Hier, dernier délai pour se présenter au greffe du tribunal pour attester de sa représentation en justice, comme le prévoit le Code de procédure pénale, l'accusé est resté droit dans ses bottes de « désobéissance civile ».
Une attitude de défiance à laquelle s'ajoute celle de ses avocats qui exigent, avant toute déférence à la convocation du tribunal, des « conditions normales de sécurité » de leur client.
Faut-il y voir quelques manoeuvres dilatoires d'un homme politique pour se soustraire de la justice ?
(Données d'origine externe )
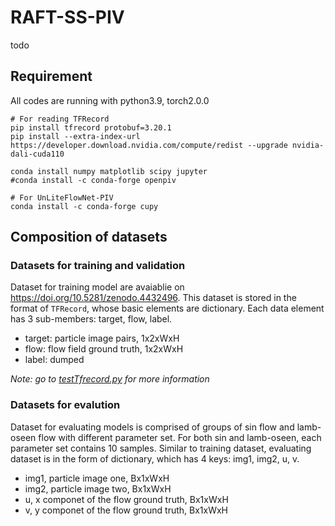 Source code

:# RAFT-SS-PIV

todo

## Requirement

All codes are running with python3.9, torch2.0.0

```shell
# For reading TFRecord
pip install tfrecord protobuf=3.20.1
pip install --extra-index-url https://developer.download.nvidia.com/compute/redist --upgrade nvidia-dali-cuda110

conda install numpy matplotlib scipy jupyter
#conda install -c conda-forge openpiv

# For UnLiteFlowNet-PIV
conda install -c conda-forge cupy
```

## Composition of datasets

### Datasets for training and validation

Dataset for training model are avaiablie on https://doi.org/10.5281/zenodo.4432496.
This dataset is stored in the format of `TFRecord`, whose basic elements are dictionary.
Each data element has 3 sub-members: target, flow, label.

* target: particle image pairs, 1x2xWxH
* flow: flow field ground truth, 1x2xWxH
* label: dumped

*Note: go to [testTfrecord.py](testTfrecord.ipynb) for more information*

### Datasets for evalution

Dataset for evaluating models is comprised of groups of sin flow and lamb-oseen flow with different parameter set.
For both sin and lamb-oseen, each parameter set contains 10 samples.
Similar to training dataset, evaluating dataset is in the form of dictionary, which has 4 keys:
img1, img2, u, v.

* img1, particle image one, Bx1xWxH
* img2, particle image two, Bx1xWxH
* u, x componet of the flow ground truth, Bx1xWxH
* v, y componet of the flow ground truth, Bx1xWxH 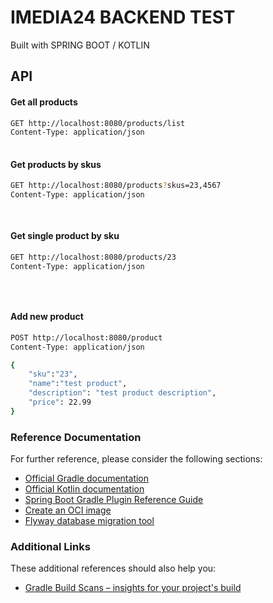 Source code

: 
# IMEDIA24 BACKEND TEST

Built with SPRING BOOT / KOTLIN


## API
 
#### Get all products
```bash
GET http://localhost:8080/products/list  
Content-Type: application/json
 
```
#### Get products by skus
```bash
GET http://localhost:8080/products?skus=23,4567  
Content-Type: application/json
 
 
```
#### Get single product  by sku 
```bash
GET http://localhost:8080/products/23
Content-Type: application/json

 
 
```
#### Add new product
```bash
POST http://localhost:8080/product 
Content-Type: application/json

{
    "sku":"23",
    "name":"test product",
    "description": "test product description",
    "price": 22.99
}
```
###
### Reference Documentation
For further reference, please consider the following sections:

* [Official Gradle documentation](https://docs.gradle.org)
* [Official Kotlin documentation](https://kotlinlang.org/docs/home.html)
* [Spring Boot Gradle Plugin Reference Guide](https://docs.spring.io/spring-boot/docs/2.4.3/gradle-plugin/reference/html/)
* [Create an OCI image](https://docs.spring.io/spring-boot/docs/2.4.3/gradle-plugin/reference/html/#build-image)
* [Flyway database migration tool](https://flywaydb.org/documentation/)

### Additional Links
These additional references should also help you:

* [Gradle Build Scans – insights for your project's build](https://scans.gradle.com#gradle)

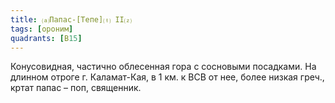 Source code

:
 ```yaml
---
title: ⒜Папас-[Тепе]⒯ II⒵
tags: [ороним]
quadrants: [В15]
---
```


Конусовидная, частично облесенная гора с сосновыми посадками. На длинном отроге
г. Каламат-Кая, в 1 км. к ВСВ от нее, более низкая греч., кртат папас – поп,
священник.
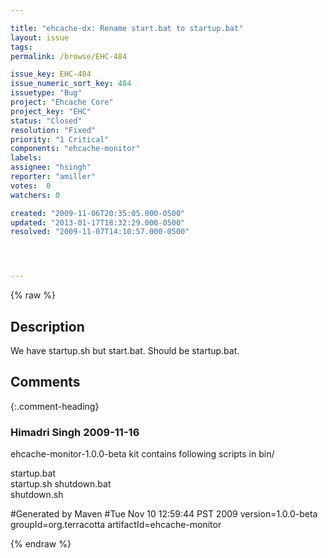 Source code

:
 ```yaml
---

title: "ehcache-dx: Rename start.bat to startup.bat"
layout: issue
tags: 
permalink: /browse/EHC-484

issue_key: EHC-484
issue_numeric_sort_key: 484
issuetype: "Bug"
project: "Ehcache Core"
project_key: "EHC"
status: "Closed"
resolution: "Fixed"
priority: "1 Critical"
components: "ehcache-monitor"
labels: 
assignee: "hsingh"
reporter: "amiller"
votes:  0
watchers: 0

created: "2009-11-06T20:35:05.000-0500"
updated: "2013-01-17T18:32:29.000-0500"
resolved: "2009-11-07T14:10:57.000-0500"




---
```


{% raw %}

## Description

<div markdown="1" class="description">

We have startup.sh but start.bat.  Should be startup.bat.

</div>

## Comments


{:.comment-heading}
### **Himadri Singh** <span class="date">2009-11-16</span>

<div markdown="1" class="comment">

ehcache-monitor-1.0.0-beta kit contains following scripts in bin/

startup.bat  
startup.sh
shutdown.bat  
shutdown.sh  

#Generated by Maven
#Tue Nov 10 12:59:44 PST 2009
version=1.0.0-beta
groupId=org.terracotta
artifactId=ehcache-monitor

</div>



{% endraw %}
La question mérite d'être posée tant cette posture victimaire bien rôdée est sujette à caution et paradoxale de la part d'un homme qui rêve d'un destin national.
En effet, voici un monsieur qui aspire en toute légitimité de diriger une nation, à en être le premier magistrat mais dont les comportements jurent avec le respect et l'obéissance que tout citoyen doit à l'institution judiciaire de son pays.
En aucun cas, ni l'instrumentalisation supposée ou avérée de la justice, ni l'honorabilité, ni la popularité du candidat déclaré à la prochaine présidentielle ne sauraient justifier pareille bravade aux juridictions.
Instrumentaliser la justice, comme le dénonce Ousmane Sonko, est un acte qui ne saurait être accepté. Tout comme ne le saurait être l'instrumentalisation de la rue contre la justice qui semble être la marque de fabrique du président du PASTEF.
Il est grand temps, que dans ce feuilleton politico-judiciaire, le pouvoir et l'opposition sachent privilégier l'intérêt général car il y va de la préservation de la paix sociale du Sénégal plus que à jamais au bord de l'abîme.